May 11, 2000
Vol. 19 No. 16

current issue
archive / search

    Love of books wins Brooker Prize for three second-years

    By Jennifer Leovy
    News Office

    In an era that embraces high-speed digital data transfer, bibliophiles who cherish hard copy are thriving quite nicely in the College. So much so, that for the first time in its 11-year history, the competition for the T. Kimball Brooker Prize for Undergraduate Book Collecting has resulted in a three-way tie.

    Last week at a Library Society Dinner, the Brooker Prize selection committee announced this year’s winners––second-years Moshe Krakowski, Jared Shurin and Anikó Szatmari.

    [shurin, szatmari, and krakowski] by jason smith“For the faculty members and library staff who serve on the selection committee, one of the greatest joys we have is to meet students who share our love of books, who collect them and care about them,” said Alice Schreyer, Chair of the Brooker Prize selection committee and Curator of Special Collections.

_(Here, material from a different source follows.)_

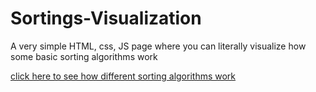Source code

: # Sortings-Visualization

A very simple HTML, css, JS page where you can literally visualize how some basic sorting algorithms work

[click here to see how different sorting algorithms work](https://vaibhavjaina07.github.io/sort-visualization/)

    “Thanks to the flexibility of the prize’s donor and his commitment to encouraging book collecting among undergraduate students at the University, we were able to make the unprecedented decision to award three prizes. As one committee member remarked, ‘extraordinary circumstances required an extraordinary response.’”

    Although the winning collections are diverse, Katie Trumpener, Associate Professor in Germanic Studies, Comparative Literature, English Language & Literature and Cinema & Media Studies and a member of the Brooker selection committee, said the students shared an unusual sophistication as collectors with “impassioned and well-conceived collections.”

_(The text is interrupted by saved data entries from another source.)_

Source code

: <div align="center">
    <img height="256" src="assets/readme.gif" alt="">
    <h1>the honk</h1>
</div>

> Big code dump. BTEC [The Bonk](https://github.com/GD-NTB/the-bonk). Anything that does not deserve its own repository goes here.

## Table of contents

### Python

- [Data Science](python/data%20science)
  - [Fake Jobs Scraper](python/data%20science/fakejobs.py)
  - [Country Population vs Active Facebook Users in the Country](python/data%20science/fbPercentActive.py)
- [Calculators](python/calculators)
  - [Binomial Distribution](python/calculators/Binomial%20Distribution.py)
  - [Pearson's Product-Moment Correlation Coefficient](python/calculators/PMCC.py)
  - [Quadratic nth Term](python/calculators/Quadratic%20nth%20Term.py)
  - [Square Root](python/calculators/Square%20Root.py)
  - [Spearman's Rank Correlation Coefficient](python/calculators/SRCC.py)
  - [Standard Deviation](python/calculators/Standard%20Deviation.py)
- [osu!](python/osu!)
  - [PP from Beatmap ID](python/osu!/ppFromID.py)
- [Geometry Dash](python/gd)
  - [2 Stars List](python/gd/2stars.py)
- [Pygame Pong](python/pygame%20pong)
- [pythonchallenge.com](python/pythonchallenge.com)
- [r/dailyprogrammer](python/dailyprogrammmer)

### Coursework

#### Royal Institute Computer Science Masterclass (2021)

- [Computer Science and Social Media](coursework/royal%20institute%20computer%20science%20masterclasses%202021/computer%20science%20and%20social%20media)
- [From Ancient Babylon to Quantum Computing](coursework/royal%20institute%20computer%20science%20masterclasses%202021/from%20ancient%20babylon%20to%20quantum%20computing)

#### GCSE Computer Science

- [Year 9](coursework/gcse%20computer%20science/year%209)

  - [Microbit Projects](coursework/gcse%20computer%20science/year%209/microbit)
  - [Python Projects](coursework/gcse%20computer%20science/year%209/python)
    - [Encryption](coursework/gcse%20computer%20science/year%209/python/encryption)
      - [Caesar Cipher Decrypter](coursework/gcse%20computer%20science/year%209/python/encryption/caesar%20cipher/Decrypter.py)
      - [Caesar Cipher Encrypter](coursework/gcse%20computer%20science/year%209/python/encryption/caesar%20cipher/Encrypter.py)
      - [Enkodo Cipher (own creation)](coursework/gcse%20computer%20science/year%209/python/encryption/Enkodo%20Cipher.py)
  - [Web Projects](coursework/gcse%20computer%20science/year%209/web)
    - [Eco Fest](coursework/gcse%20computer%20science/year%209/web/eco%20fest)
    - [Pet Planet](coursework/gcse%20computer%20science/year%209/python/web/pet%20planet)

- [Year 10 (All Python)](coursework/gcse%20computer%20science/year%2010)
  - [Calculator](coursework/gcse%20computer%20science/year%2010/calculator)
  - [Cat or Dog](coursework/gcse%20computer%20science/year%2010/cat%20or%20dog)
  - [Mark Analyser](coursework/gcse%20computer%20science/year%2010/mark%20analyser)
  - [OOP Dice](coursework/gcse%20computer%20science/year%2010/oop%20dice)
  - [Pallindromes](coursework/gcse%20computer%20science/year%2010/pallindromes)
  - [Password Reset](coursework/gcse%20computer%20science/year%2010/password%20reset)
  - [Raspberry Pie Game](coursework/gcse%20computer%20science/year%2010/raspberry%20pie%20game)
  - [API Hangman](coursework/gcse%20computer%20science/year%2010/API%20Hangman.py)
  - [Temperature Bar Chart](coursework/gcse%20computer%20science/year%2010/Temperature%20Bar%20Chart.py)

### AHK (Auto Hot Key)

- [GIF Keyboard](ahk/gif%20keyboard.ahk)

    When weighing the strengths of collections, the judges look for creativity in defining a collection’s scope; a range of strategies for adding to the collection; and a kind of “wish list” that gives the collection a future. Members of the selection committee read each collector’s essay and bibliography and then view the collections in the collectors’ homes.

    According to Sem Sutter, Bibliographer for Modern Literatures and Acting Assistant Director for Humanities & Social Sciences University Library, the selection committee seeks evidence that the collectors connect with their books intellectually, imaginatively and viscerally. “It is usually very clear when the bibliophilic bug has bitten,” Sutter said.

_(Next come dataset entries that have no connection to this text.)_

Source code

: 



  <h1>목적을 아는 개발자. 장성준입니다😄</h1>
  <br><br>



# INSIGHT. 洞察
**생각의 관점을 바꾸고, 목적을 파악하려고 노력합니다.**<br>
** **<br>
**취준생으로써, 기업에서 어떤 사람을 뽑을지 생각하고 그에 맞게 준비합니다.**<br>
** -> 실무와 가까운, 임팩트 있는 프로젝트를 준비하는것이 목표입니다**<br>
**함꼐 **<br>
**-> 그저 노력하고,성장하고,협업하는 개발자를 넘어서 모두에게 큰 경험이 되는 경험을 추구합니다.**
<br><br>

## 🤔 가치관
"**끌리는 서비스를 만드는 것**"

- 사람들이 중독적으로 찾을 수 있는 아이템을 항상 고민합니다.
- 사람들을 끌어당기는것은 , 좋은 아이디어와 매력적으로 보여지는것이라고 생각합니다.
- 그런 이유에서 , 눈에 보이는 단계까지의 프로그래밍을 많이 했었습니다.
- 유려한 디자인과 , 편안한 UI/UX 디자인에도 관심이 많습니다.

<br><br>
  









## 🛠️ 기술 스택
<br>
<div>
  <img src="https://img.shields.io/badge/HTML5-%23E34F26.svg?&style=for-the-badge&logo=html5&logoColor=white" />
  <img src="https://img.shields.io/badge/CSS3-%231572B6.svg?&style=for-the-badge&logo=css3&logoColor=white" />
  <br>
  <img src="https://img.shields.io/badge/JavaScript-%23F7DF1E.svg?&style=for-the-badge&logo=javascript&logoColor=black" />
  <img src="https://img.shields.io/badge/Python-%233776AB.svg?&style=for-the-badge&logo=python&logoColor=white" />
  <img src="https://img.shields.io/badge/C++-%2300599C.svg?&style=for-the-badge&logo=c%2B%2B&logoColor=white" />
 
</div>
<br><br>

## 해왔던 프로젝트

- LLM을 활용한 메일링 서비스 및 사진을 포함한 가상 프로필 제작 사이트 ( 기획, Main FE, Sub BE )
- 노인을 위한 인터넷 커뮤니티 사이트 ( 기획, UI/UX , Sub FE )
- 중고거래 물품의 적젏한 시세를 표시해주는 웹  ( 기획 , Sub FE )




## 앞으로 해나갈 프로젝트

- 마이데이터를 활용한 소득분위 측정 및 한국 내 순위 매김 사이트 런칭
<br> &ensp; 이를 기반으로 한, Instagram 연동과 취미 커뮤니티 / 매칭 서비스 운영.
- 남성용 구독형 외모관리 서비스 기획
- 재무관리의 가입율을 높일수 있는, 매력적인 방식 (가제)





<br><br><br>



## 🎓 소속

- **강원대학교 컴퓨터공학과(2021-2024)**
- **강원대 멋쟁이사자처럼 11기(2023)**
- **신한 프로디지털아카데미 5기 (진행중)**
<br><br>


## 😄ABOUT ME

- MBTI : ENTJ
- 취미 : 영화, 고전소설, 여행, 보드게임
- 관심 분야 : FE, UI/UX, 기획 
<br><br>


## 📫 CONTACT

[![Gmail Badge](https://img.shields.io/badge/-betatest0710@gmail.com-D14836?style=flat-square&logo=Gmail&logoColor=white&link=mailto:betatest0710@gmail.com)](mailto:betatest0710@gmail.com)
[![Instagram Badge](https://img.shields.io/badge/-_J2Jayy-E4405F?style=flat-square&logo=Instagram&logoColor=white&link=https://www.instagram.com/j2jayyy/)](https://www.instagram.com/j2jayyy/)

    That bug stung prizewinner Krakowski early, and his family encouraged his interest. “While other kids got Nintendo for Chanukah, I received a five-volume set of Chidushie HaRitva’h––a medieval commentary on the Talmud––a book that I couldn’t hope to understand until some years later,” Krakowski said. His books on Jewish studies capture the basics of biblical and Talmudic studies. One of his most interesting purchases occurred in Israel, where he purchased a book directly from R’Volbe, an author who personally interviews every person who buys his book.

    Shurin said his collection, “Robert Graves: His Life and Works,” contains not only the British poet’s writing but also the various works that influenced Graves’ life. “A strange sort of fanaticism drives me to find first editions, hardback and special printings––more attractive volumes that give me more accurate versions of Graves’ original words and thoughts,” said Shurin, who hails Graves for prolific writing in a variety of fields. “By chasing down his works, I hope to get closer to Graves himself in a shameless attempt to huddle up to his genius.”

    Shurin will study abroad in London next year and believes his greatest collecting coup will occur there. “I’ve experienced English bookstores before, and I believe that a year is probably enough time to get through at least one or two of them.”

    Szatmari’s collection, “The Marriage of Philo and Sophia: Love and Knowledge in Medieval Islam and the European Renaissance,” primarily consists of books about Islamicate philosophy and history, Sufism and Renaissance hermetism. She describes her collection as a personal research library that holds both intellectual and visual beauty for her.

    “The seemingly unrelated topics, in fact, are linked because Islamicate (Muslim, Jewish, Byzantine) culture had a significant impact on the development of Renaissance philosophy,” said Szatmari. “I am especially interested in ideas about the relationship between love and knowledge and the role of love in ontological and epistemological theories, as well as ethical theories, which were an overlapping interest of these thinkers.”

    Szatmari’s love for her books is a typical sign of the avid collector, according to Schreyer, who noted that bibliophiles “often find themselves appreciating the books as physical objects, beyond their texts, to admire and cherish.”

    When he established a book-collection competition at Chicago in 1990, T. Kimball Brooker (A.M., ’89, Ph.D., ’96) hoped to encourage systematic book collectors to continue building a specific body of knowledge. “A lifetime avocation of book collecting can come back to the University, preserved for others,” said Brooker.

    Brooker won a similar competition as an undergraduate at Yale University for his collection of books from 16th-century Italy. As a graduate student in art history at Chicago, he expanded his collection to include architectural treatises published in the 16th century and books about the theory and practice of art. The collection is still growing.

    “What is an intellectually engaging and enjoyable hobby has serious aspects when you realize a book collection can add to a field of study or create new knowledge,” said Schreyer.

    She said a key factor in growing a collection is the hunt––a sense of sport with an ever-increasing pace. Most collectors search the secondhand book market, a strategy that has recently been transformed by the Internet. Collectors now have immediate access to online dealers and catalogues.

    “For all of the technology, there really isn’t anything that is a substitute for looking at the actual books,” said Schreyer. “It will take a few more years to see if the increased sophistication of the collections that we saw this year can be attributed to the expanded exposure to materials via the Web.”

    The Brooker selection committee included Schreyer; Trumpener; Sutter; Martha Feldman, Associate Professor in Music; and Peter White, Professor in Classical Languages & Literatures.

    Representative titles from the winning collections are on display through the end of Spring Quarter in the first-floor lobby of Regenstein Library, 1100 E. 57th St.